Saved data entries
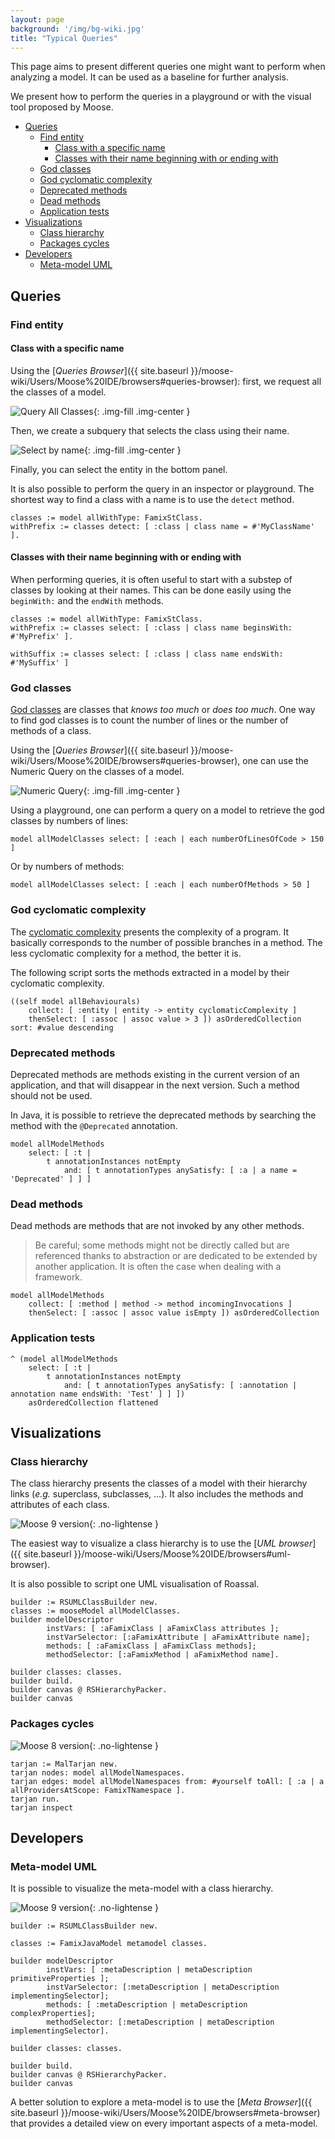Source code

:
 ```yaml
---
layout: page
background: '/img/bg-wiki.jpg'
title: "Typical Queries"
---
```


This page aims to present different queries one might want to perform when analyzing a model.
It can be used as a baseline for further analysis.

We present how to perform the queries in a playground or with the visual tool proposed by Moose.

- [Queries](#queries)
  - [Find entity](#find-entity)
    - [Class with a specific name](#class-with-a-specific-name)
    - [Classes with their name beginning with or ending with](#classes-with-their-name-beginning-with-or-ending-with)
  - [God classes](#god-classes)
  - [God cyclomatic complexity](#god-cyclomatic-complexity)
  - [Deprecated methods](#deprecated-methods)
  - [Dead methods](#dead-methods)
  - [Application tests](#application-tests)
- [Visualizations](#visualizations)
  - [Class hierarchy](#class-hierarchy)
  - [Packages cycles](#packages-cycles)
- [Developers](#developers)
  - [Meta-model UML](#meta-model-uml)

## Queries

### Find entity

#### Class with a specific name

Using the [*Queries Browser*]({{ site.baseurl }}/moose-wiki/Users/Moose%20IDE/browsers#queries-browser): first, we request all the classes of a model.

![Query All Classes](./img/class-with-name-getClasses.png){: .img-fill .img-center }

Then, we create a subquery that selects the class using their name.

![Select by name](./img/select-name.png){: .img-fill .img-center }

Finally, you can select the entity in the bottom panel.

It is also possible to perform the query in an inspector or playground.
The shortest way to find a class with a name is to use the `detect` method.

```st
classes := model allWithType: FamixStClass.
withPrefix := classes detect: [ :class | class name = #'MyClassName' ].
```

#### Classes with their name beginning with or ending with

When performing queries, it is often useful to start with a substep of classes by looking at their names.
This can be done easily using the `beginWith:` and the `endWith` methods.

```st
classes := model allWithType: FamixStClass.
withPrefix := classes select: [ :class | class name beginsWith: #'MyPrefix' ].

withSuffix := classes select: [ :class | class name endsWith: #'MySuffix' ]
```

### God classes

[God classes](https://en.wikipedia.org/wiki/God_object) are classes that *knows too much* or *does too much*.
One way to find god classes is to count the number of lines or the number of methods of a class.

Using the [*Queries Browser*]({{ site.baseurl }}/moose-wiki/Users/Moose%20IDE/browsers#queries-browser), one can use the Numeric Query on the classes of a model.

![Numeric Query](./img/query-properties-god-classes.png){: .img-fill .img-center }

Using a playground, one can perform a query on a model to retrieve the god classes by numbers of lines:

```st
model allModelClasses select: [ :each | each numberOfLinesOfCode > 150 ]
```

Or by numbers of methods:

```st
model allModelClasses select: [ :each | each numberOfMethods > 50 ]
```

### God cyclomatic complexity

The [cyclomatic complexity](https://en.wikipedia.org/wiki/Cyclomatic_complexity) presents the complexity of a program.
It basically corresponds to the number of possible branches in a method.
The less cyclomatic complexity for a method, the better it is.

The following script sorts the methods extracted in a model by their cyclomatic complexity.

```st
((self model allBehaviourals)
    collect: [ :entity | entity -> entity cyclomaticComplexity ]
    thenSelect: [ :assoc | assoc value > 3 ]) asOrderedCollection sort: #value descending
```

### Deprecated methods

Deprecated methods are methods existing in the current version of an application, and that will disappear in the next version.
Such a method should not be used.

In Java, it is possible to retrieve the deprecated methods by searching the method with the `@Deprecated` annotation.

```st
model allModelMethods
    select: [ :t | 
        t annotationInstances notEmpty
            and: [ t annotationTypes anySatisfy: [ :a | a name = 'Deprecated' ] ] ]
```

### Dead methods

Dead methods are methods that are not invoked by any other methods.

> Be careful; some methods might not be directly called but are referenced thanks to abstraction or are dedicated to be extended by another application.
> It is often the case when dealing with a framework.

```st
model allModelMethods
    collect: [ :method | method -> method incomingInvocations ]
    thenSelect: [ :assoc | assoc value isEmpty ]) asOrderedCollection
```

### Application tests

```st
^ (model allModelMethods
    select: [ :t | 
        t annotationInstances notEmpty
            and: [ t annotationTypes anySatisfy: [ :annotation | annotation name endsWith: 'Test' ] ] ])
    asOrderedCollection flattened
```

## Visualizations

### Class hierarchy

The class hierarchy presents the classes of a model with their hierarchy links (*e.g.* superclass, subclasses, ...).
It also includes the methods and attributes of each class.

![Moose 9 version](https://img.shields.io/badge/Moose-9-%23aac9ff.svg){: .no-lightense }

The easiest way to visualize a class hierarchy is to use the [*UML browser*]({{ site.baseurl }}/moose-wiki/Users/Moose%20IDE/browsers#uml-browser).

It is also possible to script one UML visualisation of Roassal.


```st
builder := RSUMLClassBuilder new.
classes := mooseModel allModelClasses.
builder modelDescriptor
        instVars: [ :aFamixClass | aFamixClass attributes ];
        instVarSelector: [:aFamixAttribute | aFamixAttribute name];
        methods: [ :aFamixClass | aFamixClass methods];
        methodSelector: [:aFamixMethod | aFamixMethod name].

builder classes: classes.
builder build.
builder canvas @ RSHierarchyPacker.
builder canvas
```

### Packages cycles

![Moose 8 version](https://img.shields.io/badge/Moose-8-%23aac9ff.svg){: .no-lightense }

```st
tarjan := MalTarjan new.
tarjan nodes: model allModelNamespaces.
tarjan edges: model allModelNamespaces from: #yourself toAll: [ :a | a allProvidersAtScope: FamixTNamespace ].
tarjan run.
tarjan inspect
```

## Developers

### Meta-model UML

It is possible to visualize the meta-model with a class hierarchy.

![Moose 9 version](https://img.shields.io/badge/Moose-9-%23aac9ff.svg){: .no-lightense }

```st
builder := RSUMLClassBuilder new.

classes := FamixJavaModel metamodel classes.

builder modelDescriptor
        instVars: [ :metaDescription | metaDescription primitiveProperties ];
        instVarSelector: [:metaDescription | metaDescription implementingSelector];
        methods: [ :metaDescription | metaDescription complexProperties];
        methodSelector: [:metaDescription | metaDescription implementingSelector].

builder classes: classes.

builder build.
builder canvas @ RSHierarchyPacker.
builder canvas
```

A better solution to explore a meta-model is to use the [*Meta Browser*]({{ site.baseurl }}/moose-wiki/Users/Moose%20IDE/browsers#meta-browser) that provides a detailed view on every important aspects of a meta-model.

THE PROBLEM: In the data above, find each line that uses the string "allModelNamespaces". Copy it.

SOLVED PROBLEM:
tarjan nodes: model allModelNamespaces.
tarjan edges: model allModelNamespaces from: #yourself toAll: [ :a | a allProvidersAtScope: FamixTNamespace ].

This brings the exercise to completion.